> **What is expected**
Please repeat each line of the data exactly, with nothing left out.

****************************************

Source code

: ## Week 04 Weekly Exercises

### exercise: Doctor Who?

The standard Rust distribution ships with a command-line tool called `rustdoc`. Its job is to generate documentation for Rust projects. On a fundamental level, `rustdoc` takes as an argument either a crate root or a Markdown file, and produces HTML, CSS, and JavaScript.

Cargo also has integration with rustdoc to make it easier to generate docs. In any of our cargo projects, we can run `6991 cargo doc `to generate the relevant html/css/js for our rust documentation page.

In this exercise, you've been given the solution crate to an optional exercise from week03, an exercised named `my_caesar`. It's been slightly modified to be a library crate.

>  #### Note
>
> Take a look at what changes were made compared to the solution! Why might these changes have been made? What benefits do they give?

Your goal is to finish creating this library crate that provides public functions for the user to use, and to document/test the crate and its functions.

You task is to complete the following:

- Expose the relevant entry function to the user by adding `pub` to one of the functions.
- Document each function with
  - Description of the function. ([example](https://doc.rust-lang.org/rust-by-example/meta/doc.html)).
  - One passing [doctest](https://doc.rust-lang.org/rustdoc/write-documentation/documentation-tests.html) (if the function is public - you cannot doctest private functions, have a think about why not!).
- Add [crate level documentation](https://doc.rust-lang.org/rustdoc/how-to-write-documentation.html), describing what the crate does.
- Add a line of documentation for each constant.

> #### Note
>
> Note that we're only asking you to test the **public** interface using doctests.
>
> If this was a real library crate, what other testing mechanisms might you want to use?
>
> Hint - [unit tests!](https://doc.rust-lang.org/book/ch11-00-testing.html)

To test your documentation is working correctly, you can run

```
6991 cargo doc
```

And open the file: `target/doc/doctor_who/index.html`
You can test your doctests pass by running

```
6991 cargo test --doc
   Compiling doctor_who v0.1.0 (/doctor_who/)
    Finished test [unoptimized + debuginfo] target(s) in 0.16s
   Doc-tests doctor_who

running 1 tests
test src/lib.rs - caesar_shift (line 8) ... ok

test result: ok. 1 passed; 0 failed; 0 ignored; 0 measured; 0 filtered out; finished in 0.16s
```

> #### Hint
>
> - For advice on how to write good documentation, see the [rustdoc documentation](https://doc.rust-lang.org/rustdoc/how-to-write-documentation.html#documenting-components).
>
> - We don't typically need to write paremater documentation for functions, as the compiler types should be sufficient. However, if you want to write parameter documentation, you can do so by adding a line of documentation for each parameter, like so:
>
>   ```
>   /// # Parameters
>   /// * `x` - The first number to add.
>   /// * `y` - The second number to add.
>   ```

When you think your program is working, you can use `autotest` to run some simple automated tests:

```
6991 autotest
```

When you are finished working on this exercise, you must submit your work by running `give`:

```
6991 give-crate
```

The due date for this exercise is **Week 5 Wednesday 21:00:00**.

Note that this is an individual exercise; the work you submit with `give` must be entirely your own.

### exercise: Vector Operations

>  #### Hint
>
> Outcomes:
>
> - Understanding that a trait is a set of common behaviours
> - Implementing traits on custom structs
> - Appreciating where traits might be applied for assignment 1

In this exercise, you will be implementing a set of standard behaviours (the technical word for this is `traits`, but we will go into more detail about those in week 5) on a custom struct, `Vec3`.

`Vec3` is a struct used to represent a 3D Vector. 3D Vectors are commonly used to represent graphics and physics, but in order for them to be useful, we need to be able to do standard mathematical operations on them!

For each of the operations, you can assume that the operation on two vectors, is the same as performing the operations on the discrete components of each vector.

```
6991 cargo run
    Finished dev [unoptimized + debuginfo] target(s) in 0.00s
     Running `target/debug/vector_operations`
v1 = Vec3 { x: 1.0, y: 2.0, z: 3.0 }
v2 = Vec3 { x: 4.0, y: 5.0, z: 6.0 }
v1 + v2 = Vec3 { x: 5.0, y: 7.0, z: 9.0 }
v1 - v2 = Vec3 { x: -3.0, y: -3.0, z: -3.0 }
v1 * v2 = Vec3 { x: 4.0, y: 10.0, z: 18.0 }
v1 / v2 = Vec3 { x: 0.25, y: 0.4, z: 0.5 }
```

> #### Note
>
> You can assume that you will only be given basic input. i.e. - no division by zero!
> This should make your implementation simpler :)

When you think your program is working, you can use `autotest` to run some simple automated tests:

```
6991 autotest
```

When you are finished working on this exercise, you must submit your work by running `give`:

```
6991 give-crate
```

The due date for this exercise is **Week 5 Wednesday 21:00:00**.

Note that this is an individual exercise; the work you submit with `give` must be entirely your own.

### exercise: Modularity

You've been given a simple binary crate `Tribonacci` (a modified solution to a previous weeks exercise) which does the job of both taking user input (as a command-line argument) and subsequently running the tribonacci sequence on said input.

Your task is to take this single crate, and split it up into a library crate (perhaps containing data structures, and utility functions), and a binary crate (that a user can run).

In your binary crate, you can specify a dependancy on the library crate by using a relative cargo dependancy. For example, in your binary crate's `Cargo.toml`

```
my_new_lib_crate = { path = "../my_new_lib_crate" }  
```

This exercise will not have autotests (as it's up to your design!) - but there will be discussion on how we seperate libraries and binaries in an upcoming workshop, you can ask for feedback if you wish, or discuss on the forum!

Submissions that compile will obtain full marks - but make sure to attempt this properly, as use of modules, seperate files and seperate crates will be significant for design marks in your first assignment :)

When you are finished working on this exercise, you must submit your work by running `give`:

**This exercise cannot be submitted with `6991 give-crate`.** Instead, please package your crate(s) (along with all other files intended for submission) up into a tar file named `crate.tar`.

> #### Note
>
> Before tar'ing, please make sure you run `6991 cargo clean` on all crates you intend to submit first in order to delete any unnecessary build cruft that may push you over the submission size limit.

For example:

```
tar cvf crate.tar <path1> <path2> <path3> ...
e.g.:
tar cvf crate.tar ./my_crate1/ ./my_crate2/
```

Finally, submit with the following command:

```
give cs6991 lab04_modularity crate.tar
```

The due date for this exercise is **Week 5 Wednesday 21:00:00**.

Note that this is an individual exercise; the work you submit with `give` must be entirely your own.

****************************************

> **Task result**
Source code

: ## Week 04 Weekly Exercises

### exercise: Doctor Who?

The standard Rust distribution ships with a command-line tool called `rustdoc`. Its job is to generate documentation for Rust projects. On a fundamental level, `rustdoc` takes as an argument either a crate root or a Markdown file, and produces HTML, CSS, and JavaScript.

Cargo also has integration with rustdoc to make it easier to generate docs. In any of our cargo projects, we can run `6991 cargo doc `to generate the relevant html/css/js for our rust documentation page.

In this exercise, you've been given the solution crate to an optional exercise from week03, an exercised named `my_caesar`. It's been slightly modified to be a library crate.

>  #### Note
>
> Take a look at what changes were made compared to the solution! Why might these changes have been made? What benefits do they give?

Your goal is to finish creating this library crate that provides public functions for the user to use, and to document/test the crate and its functions.

You task is to complete the following:

- Expose the relevant entry function to the user by adding `pub` to one of the functions.
- Document each function with
  - Description of the function. ([example](https://doc.rust-lang.org/rust-by-example/meta/doc.html)).
  - One passing [doctest](https://doc.rust-lang.org/rustdoc/write-documentation/documentation-tests.html) (if the function is public - you cannot doctest private functions, have a think about why not!).
- Add [crate level documentation](https://doc.rust-lang.org/rustdoc/how-to-write-documentation.html), describing what the crate does.
- Add a line of documentation for each constant.

> #### Note
>
> Note that we're only asking you to test the **public** interface using doctests.
>
> If this was a real library crate, what other testing mechanisms might you want to use?
>
> Hint - [unit tests!](https://doc.rust-lang.org/book/ch11-00-testing.html)

To test your documentation is working correctly, you can run

```
6991 cargo doc
```

And open the file: `target/doc/doctor_who/index.html`
You can test your doctests pass by running

```
6991 cargo test --doc
   Compiling doctor_who v0.1.0 (/doctor_who/)
    Finished test [unoptimized + debuginfo] target(s) in 0.16s
   Doc-tests doctor_who

running 1 tests
test src/lib.rs - caesar_shift (line 8) ... ok

test result: ok. 1 passed; 0 failed; 0 ignored; 0 measured; 0 filtered out; finished in 0.16s
```

> #### Hint
>
> - For advice on how to write good documentation, see the [rustdoc documentation](https://doc.rust-lang.org/rustdoc/how-to-write-documentation.html#documenting-components).
>
> - We don't typically need to write paremater documentation for functions, as the compiler types should be sufficient. However, if you want to write parameter documentation, you can do so by adding a line of documentation for each parameter, like so:
>
>   ```
>   /// # Parameters
>   /// * `x` - The first number to add.
>   /// * `y` - The second number to add.
>   ```

When you think your program is working, you can use `autotest` to run some simple automated tests:

```
6991 autotest
```

When you are finished working on this exercise, you must submit your work by running `give`:

```
6991 give-crate
```

The due date for this exercise is **Week 5 Wednesday 21:00:00**.

Note that this is an individual exercise; the work you submit with `give` must be entirely your own.

### exercise: Vector Operations

>  #### Hint
>
> Outcomes:
>
> - Understanding that a trait is a set of common behaviours
> - Implementing traits on custom structs
> - Appreciating where traits might be applied for assignment 1

In this exercise, you will be implementing a set of standard behaviours (the technical word for this is `traits`, but we will go into more detail about those in week 5) on a custom struct, `Vec3`.

`Vec3` is a struct used to represent a 3D Vector. 3D Vectors are commonly used to represent graphics and physics, but in order for them to be useful, we need to be able to do standard mathematical operations on them!

For each of the operations, you can assume that the operation on two vectors, is the same as performing the operations on the discrete components of each vector.

```
6991 cargo run
    Finished dev [unoptimized + debuginfo] target(s) in 0.00s
     Running `target/debug/vector_operations`
v1 = Vec3 { x: 1.0, y: 2.0, z: 3.0 }
v2 = Vec3 { x: 4.0, y: 5.0, z: 6.0 }
v1 + v2 = Vec3 { x: 5.0, y: 7.0, z: 9.0 }
v1 - v2 = Vec3 { x: -3.0, y: -3.0, z: -3.0 }
v1 * v2 = Vec3 { x: 4.0, y: 10.0, z: 18.0 }
v1 / v2 = Vec3 { x: 0.25, y: 0.4, z: 0.5 }
```

> #### Note
>
> You can assume that you will only be given basic input. i.e. - no division by zero!
> This should make your implementation simpler :)

When you think your program is working, you can use `autotest` to run some simple automated tests:

```
6991 autotest
```

When you are finished working on this exercise, you must submit your work by running `give`:

```
6991 give-crate
```

The due date for this exercise is **Week 5 Wednesday 21:00:00**.

Note that this is an individual exercise; the work you submit with `give` must be entirely your own.

### exercise: Modularity

You've been given a simple binary crate `Tribonacci` (a modified solution to a previous weeks exercise) which does the job of both taking user input (as a command-line argument) and subsequently running the tribonacci sequence on said input.

Your task is to take this single crate, and split it up into a library crate (perhaps containing data structures, and utility functions), and a binary crate (that a user can run).

In your binary crate, you can specify a dependancy on the library crate by using a relative cargo dependancy. For example, in your binary crate's `Cargo.toml`

```
my_new_lib_crate = { path = "../my_new_lib_crate" }  
```

This exercise will not have autotests (as it's up to your design!) - but there will be discussion on how we seperate libraries and binaries in an upcoming workshop, you can ask for feedback if you wish, or discuss on the forum!

Submissions that compile will obtain full marks - but make sure to attempt this properly, as use of modules, seperate files and seperate crates will be significant for design marks in your first assignment :)

When you are finished working on this exercise, you must submit your work by running `give`:

**This exercise cannot be submitted with `6991 give-crate`.** Instead, please package your crate(s) (along with all other files intended for submission) up into a tar file named `crate.tar`.

> #### Note
>
> Before tar'ing, please make sure you run `6991 cargo clean` on all crates you intend to submit first in order to delete any unnecessary build cruft that may push you over the submission size limit.

For example:

```
tar cvf crate.tar <path1> <path2> <path3> ...
e.g.:
tar cvf crate.tar ./my_crate1/ ./my_crate2/
```

Finally, submit with the following command:

```
give cs6991 lab04_modularity crate.tar
```

The due date for this exercise is **Week 5 Wednesday 21:00:00**.

Note that this is an individual exercise; the work you submit with `give` must be entirely your own.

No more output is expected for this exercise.